Agnès Rosenstiehl

La peinture du jardin imaginaire

Nous étions les captifs de l’été sous des arbres immenses. L’abondance verte et sombre planait au dessus des eaux de la rivière. Je vois toujours ces pièces de ciel retenues par les branches obliques: les nuages roses et gris se faufilent dans les rides circulaires de l’eau, traversés par des herbes affleurant la surface. Une lumière venue de partout perce les troncs et les massifs.

D’immobiles personnages.  Abandonné dans l’herbe, un bébé pensif goûte la richesse des ombres d’un perpétuel été. Hissée dans un sapin monumental, une enfant cache sa robe rose, devenue un fruit géant. Une grande fille soudée à son livre gît sous l’ombre claire de l’acacia, ignorant l’intouchable massif d’énormes bégonias rouges. Perdus sous les branchages tranquilles, deux petits chapeaux blancs longent les grands flambeaux des frênes en manchon vert. Du sol, nous observons les adultes bleu foncé qui circulent, légers et absorbés, là-bas dans la grande allée. Une jeune fille blanche surveille nonchalamment la baignade dans l’eau dorée, rêvant sur une chaise longue à un seul pied.  Sur la barque inclinée, nous coursons la chemise lointaine d’un cousin envolé sur la périssoire bleue, happé par les croisillons des branches basses.
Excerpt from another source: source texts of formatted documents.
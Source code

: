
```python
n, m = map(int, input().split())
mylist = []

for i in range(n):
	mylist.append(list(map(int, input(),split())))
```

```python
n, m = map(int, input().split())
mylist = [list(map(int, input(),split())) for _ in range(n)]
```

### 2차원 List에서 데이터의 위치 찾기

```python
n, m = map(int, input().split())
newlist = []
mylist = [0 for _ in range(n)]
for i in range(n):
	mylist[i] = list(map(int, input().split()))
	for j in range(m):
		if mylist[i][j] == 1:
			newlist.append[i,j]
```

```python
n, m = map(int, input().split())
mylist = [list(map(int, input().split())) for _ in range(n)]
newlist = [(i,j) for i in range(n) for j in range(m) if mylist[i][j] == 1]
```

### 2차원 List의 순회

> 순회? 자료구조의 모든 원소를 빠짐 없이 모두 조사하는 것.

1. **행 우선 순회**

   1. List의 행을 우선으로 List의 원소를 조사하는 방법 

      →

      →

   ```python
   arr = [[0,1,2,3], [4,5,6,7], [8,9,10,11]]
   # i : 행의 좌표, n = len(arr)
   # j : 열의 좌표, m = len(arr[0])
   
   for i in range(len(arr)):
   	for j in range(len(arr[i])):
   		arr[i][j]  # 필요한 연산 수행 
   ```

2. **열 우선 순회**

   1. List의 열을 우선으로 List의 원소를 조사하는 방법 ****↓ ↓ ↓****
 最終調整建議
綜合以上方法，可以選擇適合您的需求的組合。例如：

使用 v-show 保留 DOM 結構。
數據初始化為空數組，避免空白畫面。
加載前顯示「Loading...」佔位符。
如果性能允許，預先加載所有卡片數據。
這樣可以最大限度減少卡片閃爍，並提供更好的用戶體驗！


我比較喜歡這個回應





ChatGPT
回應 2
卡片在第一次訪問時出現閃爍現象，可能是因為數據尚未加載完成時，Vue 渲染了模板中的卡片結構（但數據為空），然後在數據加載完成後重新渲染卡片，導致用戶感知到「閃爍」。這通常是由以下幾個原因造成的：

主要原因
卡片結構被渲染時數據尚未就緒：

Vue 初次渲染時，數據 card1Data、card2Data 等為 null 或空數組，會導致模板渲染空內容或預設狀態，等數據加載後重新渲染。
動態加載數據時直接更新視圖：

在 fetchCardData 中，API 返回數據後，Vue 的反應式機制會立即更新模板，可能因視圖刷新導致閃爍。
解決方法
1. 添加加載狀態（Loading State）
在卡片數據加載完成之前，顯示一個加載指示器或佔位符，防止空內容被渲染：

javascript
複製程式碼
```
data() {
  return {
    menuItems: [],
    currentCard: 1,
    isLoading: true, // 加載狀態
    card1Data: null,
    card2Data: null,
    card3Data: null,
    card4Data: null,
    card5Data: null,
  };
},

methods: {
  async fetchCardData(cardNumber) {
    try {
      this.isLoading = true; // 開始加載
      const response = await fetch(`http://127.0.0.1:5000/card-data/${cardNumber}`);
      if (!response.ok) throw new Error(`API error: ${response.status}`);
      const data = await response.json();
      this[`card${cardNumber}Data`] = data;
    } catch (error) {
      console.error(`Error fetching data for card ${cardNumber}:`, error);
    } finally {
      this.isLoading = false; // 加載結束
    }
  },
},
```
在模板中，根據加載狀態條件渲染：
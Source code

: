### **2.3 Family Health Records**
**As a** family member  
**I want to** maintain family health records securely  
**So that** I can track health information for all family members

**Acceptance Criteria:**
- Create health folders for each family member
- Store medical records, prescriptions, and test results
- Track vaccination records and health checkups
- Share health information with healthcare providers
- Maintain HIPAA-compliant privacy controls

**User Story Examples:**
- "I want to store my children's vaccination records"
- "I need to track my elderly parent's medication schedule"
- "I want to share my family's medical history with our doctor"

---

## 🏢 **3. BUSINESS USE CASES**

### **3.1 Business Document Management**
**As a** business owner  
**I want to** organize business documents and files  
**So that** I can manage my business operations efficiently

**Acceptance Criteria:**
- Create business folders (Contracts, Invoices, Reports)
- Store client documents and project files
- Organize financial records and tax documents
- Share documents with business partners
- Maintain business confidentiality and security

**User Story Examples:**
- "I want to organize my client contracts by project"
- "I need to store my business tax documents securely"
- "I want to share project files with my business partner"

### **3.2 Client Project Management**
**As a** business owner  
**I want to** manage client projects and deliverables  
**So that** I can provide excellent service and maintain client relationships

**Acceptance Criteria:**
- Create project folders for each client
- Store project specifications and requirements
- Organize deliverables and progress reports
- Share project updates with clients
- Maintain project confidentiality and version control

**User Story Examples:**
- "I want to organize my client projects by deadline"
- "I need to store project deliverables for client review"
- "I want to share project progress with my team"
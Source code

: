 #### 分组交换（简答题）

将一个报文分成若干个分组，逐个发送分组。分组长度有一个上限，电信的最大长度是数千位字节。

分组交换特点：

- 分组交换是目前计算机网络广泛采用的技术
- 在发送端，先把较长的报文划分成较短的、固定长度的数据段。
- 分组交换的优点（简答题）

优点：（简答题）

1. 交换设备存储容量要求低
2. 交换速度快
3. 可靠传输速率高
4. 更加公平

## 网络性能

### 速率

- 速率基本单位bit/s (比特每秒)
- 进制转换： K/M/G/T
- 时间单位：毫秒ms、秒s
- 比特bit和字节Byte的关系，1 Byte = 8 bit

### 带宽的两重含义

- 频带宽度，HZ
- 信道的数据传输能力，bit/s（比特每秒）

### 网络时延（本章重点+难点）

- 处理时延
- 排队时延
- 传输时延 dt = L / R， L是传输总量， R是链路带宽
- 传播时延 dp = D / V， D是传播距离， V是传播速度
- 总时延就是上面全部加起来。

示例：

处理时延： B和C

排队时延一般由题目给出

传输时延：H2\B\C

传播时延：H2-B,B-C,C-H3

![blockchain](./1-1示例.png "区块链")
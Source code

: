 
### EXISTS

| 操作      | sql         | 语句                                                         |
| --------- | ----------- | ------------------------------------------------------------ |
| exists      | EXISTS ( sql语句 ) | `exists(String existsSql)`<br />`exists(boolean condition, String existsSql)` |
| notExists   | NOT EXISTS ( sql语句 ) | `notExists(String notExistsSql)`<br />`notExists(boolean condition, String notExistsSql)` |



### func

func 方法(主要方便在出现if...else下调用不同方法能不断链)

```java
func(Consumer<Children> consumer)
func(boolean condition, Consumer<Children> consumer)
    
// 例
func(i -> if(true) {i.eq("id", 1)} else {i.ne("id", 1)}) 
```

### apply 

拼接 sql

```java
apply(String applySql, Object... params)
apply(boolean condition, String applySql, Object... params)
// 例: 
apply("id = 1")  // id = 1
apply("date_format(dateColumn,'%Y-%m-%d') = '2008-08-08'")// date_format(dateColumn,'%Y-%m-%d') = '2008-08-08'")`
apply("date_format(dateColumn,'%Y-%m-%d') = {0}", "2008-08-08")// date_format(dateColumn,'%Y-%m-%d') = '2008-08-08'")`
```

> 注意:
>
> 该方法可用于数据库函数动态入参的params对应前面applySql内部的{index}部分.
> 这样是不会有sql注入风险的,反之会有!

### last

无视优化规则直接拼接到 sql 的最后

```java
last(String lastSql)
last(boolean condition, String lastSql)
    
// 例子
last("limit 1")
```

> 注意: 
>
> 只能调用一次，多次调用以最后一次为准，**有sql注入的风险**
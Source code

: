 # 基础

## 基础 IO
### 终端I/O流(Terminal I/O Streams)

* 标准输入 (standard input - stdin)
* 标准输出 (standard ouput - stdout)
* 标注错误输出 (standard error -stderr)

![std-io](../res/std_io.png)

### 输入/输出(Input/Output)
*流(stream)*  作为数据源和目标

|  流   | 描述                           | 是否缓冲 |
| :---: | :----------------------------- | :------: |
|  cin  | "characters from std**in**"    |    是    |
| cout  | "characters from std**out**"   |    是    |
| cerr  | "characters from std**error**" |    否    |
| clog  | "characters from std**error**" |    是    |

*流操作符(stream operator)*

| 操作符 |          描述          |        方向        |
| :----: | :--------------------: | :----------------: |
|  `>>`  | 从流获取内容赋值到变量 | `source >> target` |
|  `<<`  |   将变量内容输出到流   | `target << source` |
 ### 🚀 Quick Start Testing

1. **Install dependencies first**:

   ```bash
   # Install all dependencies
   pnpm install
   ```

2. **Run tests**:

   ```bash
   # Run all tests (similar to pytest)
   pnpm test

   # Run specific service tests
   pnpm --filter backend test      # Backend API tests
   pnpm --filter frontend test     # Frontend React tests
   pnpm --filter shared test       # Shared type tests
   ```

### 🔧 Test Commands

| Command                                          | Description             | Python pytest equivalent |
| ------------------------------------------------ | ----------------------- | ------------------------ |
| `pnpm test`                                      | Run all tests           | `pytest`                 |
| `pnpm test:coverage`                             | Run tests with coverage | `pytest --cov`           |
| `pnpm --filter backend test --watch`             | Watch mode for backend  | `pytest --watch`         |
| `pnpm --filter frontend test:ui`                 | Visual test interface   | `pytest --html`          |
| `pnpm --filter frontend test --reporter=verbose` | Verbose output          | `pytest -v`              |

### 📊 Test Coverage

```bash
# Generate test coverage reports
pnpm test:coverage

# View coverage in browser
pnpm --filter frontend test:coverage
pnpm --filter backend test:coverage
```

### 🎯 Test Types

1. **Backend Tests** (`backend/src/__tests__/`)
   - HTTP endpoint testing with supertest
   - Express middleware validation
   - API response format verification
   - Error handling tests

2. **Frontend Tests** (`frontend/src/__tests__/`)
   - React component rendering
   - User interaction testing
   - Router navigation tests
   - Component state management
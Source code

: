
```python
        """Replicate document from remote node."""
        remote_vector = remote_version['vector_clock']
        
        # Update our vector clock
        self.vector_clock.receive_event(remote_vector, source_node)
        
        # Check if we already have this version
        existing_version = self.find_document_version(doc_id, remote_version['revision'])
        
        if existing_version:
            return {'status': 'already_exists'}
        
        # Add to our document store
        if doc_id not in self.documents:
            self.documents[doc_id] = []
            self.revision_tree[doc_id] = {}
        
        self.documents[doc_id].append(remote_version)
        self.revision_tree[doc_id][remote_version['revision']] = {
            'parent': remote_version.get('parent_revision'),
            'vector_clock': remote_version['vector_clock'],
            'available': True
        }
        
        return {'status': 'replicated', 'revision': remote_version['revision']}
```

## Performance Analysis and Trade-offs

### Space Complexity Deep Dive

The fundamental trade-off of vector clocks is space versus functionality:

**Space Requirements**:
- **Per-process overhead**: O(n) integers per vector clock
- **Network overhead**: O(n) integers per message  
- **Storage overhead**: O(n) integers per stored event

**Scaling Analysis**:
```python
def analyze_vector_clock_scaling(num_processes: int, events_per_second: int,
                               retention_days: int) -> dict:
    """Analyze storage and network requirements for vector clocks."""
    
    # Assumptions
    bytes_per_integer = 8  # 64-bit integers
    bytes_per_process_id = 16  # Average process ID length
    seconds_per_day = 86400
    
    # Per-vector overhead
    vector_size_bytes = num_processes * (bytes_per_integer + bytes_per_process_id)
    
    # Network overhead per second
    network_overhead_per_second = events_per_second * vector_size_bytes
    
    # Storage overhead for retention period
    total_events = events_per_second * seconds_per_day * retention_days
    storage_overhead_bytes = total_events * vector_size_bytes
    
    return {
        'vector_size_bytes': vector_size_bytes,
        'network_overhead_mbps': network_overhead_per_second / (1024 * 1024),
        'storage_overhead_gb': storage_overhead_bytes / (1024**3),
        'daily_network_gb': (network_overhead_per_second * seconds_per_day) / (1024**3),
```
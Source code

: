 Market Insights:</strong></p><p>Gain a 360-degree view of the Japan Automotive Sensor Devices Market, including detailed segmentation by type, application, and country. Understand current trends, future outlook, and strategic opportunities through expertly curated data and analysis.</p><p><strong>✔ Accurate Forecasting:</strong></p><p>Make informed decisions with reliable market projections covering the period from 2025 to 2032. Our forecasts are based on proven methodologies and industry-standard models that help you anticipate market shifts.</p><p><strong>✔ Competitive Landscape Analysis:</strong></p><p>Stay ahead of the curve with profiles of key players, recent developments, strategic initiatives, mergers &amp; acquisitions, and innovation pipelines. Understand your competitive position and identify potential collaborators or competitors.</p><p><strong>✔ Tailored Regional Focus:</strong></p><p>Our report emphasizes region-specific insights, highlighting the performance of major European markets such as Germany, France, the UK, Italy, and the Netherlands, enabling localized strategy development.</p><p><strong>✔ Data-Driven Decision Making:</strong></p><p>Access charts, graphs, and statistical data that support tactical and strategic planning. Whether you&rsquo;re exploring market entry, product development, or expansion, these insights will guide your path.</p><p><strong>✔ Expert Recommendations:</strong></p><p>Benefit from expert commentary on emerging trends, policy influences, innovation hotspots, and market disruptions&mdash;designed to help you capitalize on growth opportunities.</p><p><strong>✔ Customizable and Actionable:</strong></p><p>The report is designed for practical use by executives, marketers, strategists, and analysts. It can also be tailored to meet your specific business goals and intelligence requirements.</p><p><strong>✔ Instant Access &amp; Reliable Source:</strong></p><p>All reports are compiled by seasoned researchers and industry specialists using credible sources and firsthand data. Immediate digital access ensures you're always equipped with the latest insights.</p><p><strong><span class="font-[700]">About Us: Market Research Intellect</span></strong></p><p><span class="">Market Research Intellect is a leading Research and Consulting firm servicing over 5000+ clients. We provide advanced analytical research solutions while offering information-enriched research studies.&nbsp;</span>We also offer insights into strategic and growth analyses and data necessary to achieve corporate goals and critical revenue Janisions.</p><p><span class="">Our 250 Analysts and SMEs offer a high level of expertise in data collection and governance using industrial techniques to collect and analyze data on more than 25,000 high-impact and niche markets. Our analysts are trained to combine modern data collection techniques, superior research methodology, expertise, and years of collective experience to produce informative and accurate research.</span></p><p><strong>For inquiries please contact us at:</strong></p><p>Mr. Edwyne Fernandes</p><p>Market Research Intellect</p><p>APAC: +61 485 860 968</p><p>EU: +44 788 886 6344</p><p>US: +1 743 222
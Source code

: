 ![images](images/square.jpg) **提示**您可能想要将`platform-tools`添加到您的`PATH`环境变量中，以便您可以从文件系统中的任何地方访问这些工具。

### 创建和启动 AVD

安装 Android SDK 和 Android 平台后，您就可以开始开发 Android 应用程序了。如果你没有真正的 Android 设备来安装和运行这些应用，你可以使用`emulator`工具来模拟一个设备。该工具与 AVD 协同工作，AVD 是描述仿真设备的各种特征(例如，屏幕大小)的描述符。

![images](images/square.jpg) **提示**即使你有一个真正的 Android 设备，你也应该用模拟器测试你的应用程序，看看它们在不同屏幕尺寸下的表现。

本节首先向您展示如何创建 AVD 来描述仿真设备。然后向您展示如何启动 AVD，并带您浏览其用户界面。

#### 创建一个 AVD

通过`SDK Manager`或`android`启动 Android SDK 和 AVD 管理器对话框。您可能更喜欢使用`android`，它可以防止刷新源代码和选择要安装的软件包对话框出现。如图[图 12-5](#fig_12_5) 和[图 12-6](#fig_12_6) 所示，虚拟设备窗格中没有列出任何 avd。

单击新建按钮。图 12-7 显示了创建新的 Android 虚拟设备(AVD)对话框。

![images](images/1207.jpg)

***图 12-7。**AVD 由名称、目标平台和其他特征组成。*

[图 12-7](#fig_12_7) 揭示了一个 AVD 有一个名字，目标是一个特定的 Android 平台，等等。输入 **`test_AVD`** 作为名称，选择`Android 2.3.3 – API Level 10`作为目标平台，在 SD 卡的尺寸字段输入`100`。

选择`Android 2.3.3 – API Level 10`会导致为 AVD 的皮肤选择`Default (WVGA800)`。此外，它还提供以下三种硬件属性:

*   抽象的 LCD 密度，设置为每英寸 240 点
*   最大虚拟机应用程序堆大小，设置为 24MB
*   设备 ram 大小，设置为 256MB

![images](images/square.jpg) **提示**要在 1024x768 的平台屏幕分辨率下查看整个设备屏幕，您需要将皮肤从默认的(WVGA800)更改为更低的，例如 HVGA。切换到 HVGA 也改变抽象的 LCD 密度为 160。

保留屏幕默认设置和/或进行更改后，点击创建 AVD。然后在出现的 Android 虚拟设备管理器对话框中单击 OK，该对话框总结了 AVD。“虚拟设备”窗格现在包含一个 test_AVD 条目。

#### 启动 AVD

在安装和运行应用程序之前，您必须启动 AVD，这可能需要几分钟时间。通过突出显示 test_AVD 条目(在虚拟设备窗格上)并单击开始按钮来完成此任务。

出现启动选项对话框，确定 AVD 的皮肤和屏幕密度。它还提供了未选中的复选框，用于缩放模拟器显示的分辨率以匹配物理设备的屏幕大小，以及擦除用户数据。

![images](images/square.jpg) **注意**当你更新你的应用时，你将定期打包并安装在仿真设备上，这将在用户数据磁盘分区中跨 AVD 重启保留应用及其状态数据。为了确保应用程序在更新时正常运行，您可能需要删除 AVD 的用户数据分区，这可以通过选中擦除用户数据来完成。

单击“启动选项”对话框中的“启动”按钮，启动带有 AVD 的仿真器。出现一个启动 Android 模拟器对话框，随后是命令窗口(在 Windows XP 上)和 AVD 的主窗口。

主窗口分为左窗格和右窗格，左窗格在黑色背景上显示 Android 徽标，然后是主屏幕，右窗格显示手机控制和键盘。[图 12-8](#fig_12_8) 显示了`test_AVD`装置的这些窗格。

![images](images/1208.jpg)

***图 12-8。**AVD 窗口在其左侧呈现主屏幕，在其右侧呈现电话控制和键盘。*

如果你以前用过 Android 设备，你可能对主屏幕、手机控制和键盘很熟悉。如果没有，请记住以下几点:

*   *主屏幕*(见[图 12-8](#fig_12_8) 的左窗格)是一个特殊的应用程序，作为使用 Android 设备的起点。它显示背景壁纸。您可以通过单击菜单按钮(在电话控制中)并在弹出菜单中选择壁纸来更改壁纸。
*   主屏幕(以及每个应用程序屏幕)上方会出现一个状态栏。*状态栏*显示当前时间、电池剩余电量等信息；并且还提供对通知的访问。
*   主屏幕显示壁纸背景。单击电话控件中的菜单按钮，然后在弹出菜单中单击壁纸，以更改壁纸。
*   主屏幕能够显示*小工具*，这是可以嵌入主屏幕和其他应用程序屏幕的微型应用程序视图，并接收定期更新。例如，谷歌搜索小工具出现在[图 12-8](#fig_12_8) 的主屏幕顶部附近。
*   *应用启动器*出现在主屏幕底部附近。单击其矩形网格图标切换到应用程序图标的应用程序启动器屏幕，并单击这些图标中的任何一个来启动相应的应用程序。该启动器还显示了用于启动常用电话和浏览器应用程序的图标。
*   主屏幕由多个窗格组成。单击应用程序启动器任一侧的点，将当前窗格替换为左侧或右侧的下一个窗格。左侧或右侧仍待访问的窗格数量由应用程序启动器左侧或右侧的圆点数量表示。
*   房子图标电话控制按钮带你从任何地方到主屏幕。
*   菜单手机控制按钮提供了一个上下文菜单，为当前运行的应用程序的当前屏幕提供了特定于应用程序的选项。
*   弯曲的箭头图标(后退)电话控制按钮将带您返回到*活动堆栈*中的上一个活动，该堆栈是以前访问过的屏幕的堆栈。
Soudain un vent debout courbant tous les mâts enfeuillés nous ramène de force dans la maison fraîche. Tous les matins, des mains invisibles installent devant la fenêtre un nouveau bouquet de dahlias sur le reflet gris de la table en biseau. L’esprit s’échappe par la fenêtre ouverte sur les océans verts, et le mystère nous ramène vers la rivière, route peu profonde traversant notre jardin. Mais, inatteignable, l’autre rive se hérisse de reflets, échafaudée de meules géantes, de landes aquatiques, de nuages terrestres… et nous aspirons volontairement l’odeur forte, l’essence d’un vert éternel.

« Maison et jardin vivent encore, je le sais, mais qu’importe si la magie les a quittés, si le secret est perdu qui ouvrait, – lumière, odeurs, harmonie d’arbres et d’oiseaux, murmures de voix humaines qu’a déjà suspendu la mort, – un monde dont j’ai cessé d’être digne ? ainsi que l’écrit Colette.

Aujourd’hui pourtant, nous regardons ces toiles qui nous restituent, intacte et juvénile, la vision subjective du jardin caché et éternel. Transfiguration du jardin de l’enfance, volupté de l’été, enfants dans l’herbe, frondaisons, eaux fugitives, rites de la nature, nous reconnaissons la peinture de l’immémorial berceau collectif. Plus qu’un temps retrouvé, c’est un temps que nous n’avons jamais perdu.